What needs to be done. Output range, inclusive: from the line containing "[deno_dbg](https://github.com/justjavac/deno_dbg) is released" to the line containing "You stand with". Restate those lines from the data below word for word and only those.

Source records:
**********
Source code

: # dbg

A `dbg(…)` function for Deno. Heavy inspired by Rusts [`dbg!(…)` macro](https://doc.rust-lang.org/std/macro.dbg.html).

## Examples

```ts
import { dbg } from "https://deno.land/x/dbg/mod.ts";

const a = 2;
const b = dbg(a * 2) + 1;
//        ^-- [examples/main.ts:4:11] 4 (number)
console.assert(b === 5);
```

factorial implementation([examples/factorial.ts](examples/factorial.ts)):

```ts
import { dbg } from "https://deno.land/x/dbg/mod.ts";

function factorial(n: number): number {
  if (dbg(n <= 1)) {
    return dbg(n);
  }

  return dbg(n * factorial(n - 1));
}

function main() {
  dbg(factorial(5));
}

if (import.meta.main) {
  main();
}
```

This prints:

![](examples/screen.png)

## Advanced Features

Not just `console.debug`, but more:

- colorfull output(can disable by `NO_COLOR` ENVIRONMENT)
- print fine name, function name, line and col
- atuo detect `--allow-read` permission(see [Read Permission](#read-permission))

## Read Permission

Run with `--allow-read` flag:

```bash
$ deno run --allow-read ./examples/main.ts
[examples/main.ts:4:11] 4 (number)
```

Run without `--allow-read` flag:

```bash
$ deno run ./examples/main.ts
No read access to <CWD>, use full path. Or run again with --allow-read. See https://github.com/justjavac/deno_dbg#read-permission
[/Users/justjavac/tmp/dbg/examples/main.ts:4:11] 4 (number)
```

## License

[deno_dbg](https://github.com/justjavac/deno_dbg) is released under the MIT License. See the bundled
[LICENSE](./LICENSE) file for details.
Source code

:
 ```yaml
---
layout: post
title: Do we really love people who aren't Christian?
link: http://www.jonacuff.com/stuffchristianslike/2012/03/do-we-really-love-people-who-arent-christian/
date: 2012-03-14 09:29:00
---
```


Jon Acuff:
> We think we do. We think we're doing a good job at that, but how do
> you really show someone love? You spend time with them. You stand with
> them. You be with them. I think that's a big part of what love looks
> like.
**********
Output below.
[deno_dbg](https://github.com/justjavac/deno_dbg) is released under the MIT License. See the bundled
[LICENSE](./LICENSE) file for details.
Source code

:
 ```yaml
---
layout: post
title: Do we really love people who aren't Christian?
link: http://www.jonacuff.com/stuffchristianslike/2012/03/do-we-really-love-people-who-arent-christian/
date: 2012-03-14 09:29:00
---
```


Jon Acuff:
> We think we do. We think we're doing a good job at that, but how do
> you really show someone love? You spend time with them. You stand with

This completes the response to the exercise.